Apr 03, 2015
Tidal’s Controversial User Experience and Interface Design
If you didn’t’ catch wind of the Tidal launch this week you must’ve been poppin’ Ambiens. Tidal, a subscription music service acquired by Jay Z, launched on Monday. Along with Jay Z the announcement was made by an array of iconic musicians and backers. The launch has been a shit-storm of marketing genius. It’s definitely got people talking and that’s the objective right?
As a huge music fan I WANT TIDAL TO SUCEED. I think most of the top music apps like iTunes and Spotify are awful. The user experience is weak. The way they handle local music (on your machine) is crap and they haven’t really managed to capture the magic of discovery. Oh and not to mention the artists. For the most part they get the short end of the stick—companies make millions off of streaming services and the artist gets zilch. Tidal’s mission is to fix that.

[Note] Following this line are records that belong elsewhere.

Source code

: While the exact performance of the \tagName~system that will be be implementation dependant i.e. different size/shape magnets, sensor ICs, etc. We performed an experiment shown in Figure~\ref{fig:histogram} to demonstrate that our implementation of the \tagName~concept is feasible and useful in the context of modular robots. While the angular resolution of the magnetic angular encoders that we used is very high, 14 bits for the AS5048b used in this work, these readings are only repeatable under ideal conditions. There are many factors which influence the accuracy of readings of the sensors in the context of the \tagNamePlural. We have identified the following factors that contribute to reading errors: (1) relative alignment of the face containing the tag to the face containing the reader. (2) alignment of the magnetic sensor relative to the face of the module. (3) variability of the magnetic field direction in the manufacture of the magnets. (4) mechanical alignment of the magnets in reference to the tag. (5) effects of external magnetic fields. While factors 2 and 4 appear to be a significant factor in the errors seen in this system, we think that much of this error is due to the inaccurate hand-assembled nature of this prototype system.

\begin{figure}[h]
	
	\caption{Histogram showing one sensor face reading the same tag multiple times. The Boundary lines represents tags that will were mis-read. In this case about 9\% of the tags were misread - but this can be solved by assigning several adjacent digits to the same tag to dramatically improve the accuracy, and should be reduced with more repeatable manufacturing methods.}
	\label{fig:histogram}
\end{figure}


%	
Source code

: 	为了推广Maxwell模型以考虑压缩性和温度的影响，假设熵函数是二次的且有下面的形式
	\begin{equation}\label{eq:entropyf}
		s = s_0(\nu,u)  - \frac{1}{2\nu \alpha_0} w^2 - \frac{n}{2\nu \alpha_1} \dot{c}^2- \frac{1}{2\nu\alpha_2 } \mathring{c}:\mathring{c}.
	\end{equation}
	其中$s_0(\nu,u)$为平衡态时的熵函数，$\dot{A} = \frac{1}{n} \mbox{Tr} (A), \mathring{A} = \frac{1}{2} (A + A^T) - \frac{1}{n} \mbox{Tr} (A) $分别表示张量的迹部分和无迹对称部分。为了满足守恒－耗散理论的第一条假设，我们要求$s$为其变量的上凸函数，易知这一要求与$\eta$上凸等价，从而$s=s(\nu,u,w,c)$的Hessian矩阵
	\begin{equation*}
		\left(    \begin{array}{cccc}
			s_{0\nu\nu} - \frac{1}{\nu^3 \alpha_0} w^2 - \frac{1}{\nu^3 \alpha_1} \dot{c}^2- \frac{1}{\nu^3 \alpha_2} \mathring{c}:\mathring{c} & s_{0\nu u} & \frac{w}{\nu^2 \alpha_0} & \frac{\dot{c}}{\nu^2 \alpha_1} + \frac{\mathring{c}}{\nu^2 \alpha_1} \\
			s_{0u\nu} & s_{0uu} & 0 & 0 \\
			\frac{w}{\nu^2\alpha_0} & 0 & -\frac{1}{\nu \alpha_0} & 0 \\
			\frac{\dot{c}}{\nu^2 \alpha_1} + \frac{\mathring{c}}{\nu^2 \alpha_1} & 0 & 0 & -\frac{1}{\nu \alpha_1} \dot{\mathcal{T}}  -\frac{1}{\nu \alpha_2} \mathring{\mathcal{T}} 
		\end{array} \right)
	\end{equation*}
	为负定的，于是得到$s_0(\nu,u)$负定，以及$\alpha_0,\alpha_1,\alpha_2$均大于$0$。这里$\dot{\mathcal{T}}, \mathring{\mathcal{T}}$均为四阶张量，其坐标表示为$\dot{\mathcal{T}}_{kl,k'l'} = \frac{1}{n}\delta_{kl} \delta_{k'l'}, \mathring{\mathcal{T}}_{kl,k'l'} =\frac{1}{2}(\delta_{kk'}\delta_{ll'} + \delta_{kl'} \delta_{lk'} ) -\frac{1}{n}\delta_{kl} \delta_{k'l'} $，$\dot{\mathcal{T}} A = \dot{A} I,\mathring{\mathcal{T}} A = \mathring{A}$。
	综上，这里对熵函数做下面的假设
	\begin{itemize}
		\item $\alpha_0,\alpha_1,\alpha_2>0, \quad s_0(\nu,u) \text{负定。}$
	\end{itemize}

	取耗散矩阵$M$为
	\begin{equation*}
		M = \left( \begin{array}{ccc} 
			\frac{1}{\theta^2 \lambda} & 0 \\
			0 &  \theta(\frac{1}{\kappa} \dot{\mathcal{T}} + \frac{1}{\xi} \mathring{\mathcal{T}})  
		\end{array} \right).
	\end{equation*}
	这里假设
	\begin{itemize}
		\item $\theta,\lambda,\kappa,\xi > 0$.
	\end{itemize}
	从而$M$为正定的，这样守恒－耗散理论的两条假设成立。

On a not-so-good note, the new app looks a lot like Spotify and the design community is talking. I was a bit skeptical but I installed Tidal today. The results were not good. Sure the layout arrangement of the navigation items, artists, playlists, etc. make hierarchical sense but it’s way too close not to argue. Being inspired by design is one thing but stealing design is another. I wanted to be wrong but after installing and using both apps it’s apparent that way too many ideas were lifted. I hate that. Hopefully they fix it. Lord knows they can afford it. Oh and I really do like Jay Z.